MAMP and PHP Development on the Mac

I’ve been doing a lot of my web development lately on my macbook pro, but the problem is that I do the work locally, then have to rsync it to my Linux-based server to see the results. Not a huge deal, but a PITA. So I decided I was going to look into running the “stack” on my mbp directly, so I could do all the development locally… great for when I’m at the in-law’s place without a direct internet connection.
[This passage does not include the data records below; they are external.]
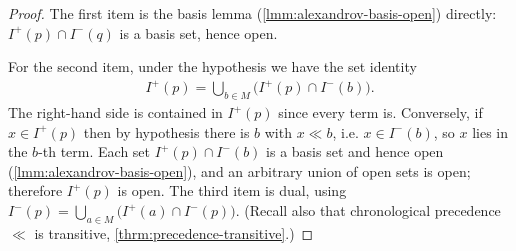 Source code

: \begin{proof}
    \leanok
    The first item is the basis lemma (\ref{lmm:alexandrov-basis-open}) directly: $I^+(p) \cap I^-(q)$ is a basis set, hence open.

    For the second item, under the hypothesis we have the set identity
    \begin{align}
        I^+(p) = \bigcup_{b \in M} \bigl(I^+(p) \cap I^-(b)\bigr).
    \end{align}
    The right-hand side is contained in $I^+(p)$ since every term is. Conversely, if $x \in I^+(p)$ then by hypothesis there is $b$ with $x \ll b$, i.e. $x \in I^-(b)$, so $x$ lies in the $b$-th term. Each set $I^+(p) \cap I^-(b)$ is a basis set and hence open (\ref{lmm:alexandrov-basis-open}), and an arbitrary union of open sets is open; therefore $I^+(p)$ is open. The third item is dual, using $I^-(p) = \bigcup_{a \in M} \bigl(I^+(a) \cap I^-(p)\bigr)$. (Recall also that chronological precedence $\ll$ is transitive, \ref{thrm:precedence-transitive}.)
\end{proof}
I’ve been reading about MAMP and XAMPP, both are providers of the “stack” for OS X (XAMPP actually also works on Linux and Windows too). I chose MAMP because it has a more recent version of PHP available (5.1.6 vs. 5.0.5 in XAMPP). I’m hoping they’ll update soon to 5.2.0 since that’s what my webserver will be running in a few months.

The problem with MAMP, however, is that you have to run the stupid MAMP application to actually start the apache and mysql daemons; it doesn’t provide support to have them started on their own at system startup. This thread on the MAMP forum gives you some clues, but not enough. For one, they set it up as an “on-demand” thing, triggered by a user login. This is fine for a desktop machine I suppose, but not so good for someone, say, running an Xserve and using MAMP as their production “stack”. So I took the info, did some fiddling, and got it to start at boot. Unfortunately, when you install MAMP (as a user), some ownership of files go to you that can’t go to you if you want it to start as a system service. You’ll need to add two plists to /Library/LaunchDaemons (I’ll get to that in a moment), and you’ll also have to change some ownership of files. The first thing to do is:

$ sudo chown -R mysql:admin /Applications/MAMP/db/mysql
$ sudo chown -R mysql:admin /Applications/MAMP/tmp/mysql

The first is to grant ownership of the database files to user mysql (which is what the database will run as instead of, say, user joe (aka YOU)), and the second is to give user mysql write permissions to the temporary file directory where mysql wants to create it’s socket file (so as to communicate locally).

The plists you need are:

The second assumes you’ll be running mysql on the standard mysql port (and not the wierd non-standard port they use by default). Reboot and you’re good to go (make sure those plist files are owned root:admin).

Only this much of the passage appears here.